What makes HBI so effective: We believe the community is the expert in knowing what are the best methods to reach out to their peers. In the process of developing their own outreach strategies and materials, they learn about hepatitis and become advocates in their community. The outreach program they create is stronger and more sustainable since it is embedded into their way of life.
This is why 18 years later HBI is still operating in several states with little funding, on the sheer passion of volunteers. I often hear from former HBI leaders who continue to launch hepatitis B programs when they graduate to their next school or workplace.
Now under the leadership of Executive Director Jane Pan, HBI-DC screens more than 1000 a year and continues to deliver hepatitis B and C education, screenings, vaccinations, and treatment referrals to locations where the community gathers.
Because we empower community members to reach out to their own peers, people are more likely to be open about their fears.
It’s rare to find someone like Congressman Hank Johnson who’s willing to openly talk about his condition. Most chronic hepatitis B carriers prefer to be silent. They are worried about what other people think. They are worried that they will lose their jobs or ruin their chance of finding a partner. Many won't even get screened because they believe that it’s better not to know whether they have hepatitis B or liver cancer or cirrhosis. They would rather just be happy and live their life since there are no symptoms.
Part of it is human nature, to ignore what we are scared of. But it’s cultural too. I have been told all of my life to “Save face.” The Chinese even have an idiom that some translate to “There’s more power in silence.”
Out of respect for my family, even I am not allowed to share the extent to which hepatitis B continues to impact my life. My relatives have never approved of my public role in hepatitis advocacy. They have however given me permission to publish a memoir that I’ve been working on that will give voice to those who cannot speak for themselves. Perhaps, one day, you will find this book a useful tool in your advocacy work because in the end, this is not just a story about my mother or brother or hepatitis B or C or vaccine-preventable diseases, it’s about not being afraid of what other people think.
Please join us via live stream today from 12:00 PM - 2:30 PM (Eastern) at www.whitehouse.gov/live. You can also join the conversation on Twitter with hashtag #WorldHepatitisDay.

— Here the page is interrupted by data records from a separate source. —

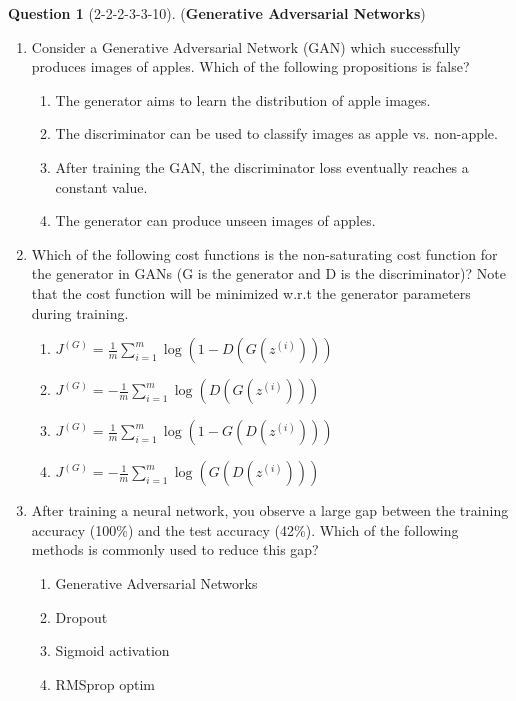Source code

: \documentclass[12pt]{article}
\theoremstyle{definition}
\newtheorem{exercise}{Question}%
\begin{document}
\begin{exercise}[2-2-2-3-3-10] (\textbf{Generative Adversarial Networks})
\begin{enumerate}
    \item Consider a Generative Adversarial Network (GAN) which successfully produces images of apples. Which of the following propositions is false?
    \begin{enumerate}
        \item The generator aims to learn the distribution of apple images.
        \item The discriminator can be used to classify images as apple vs. non-apple.
        \item After training the GAN, the discriminator loss eventually reaches a constant value.
        \item The generator can produce unseen images of apples.
    \end{enumerate}

    \item Which of the following cost functions is the non-saturating cost function for the generator in GANs (G is the generator and D is the discriminator)? Note that the cost function will be minimized w.r.t the generator parameters during training.
    \begin{enumerate}
        \item $J^{(G)} = \frac{1}{m} \sum_{i=1}^{m} \log (1 - D(G(z^{(i)})))$
        \item $J^{(G)} = -\frac{1}{m} \sum_{i=1}^{m} \log (D(G(z^{(i)})))$
        \item $J^{(G)} = \frac{1}{m} \sum_{i=1}^{m} \log (1 - G(D(z^{(i)})))$
        \item $J^{(G)} = -\frac{1}{m} \sum_{i=1}^{m} \log (G(D(z^{(i)})))$
    \end{enumerate}

    \item After training a neural network, you observe a large gap between the training accuracy (100\%) and the test accuracy (42\%). Which of the following methods is commonly used to reduce this gap?
    \begin{enumerate}
        \item Generative Adversarial Networks
        \item Dropout
        \item Sigmoid activation
        \item RMSprop optim
    \end{enumerate}


\end{enumerate}
\end{exercise}
\end{document}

This year, Executive Director Jane Pan receives award. Dr. Howard Koh will make his last public appearance as Assistant Secretary for Health.
Last year, Founder Leslie Hsu Oh spoke at this event.
Did you know that The Hepatitis B Initiative (HBI) was founded 17 years ago and HBI-DC was founded 12 years ago? Albert Schweitzer Fellowship posts in "A Leader in Service":
We’re proud that Oh’s program [The Hepatitis B Initiative] began as a Schweitzer Fellowship project and that it has grown and continues to be successful 17 years later. This is exactly what we mean when we talk about our mission to develop a corp of Leaders in Service – professionals who are skilled at making positive changes with and in underserved communities. Oh is doing exactly that.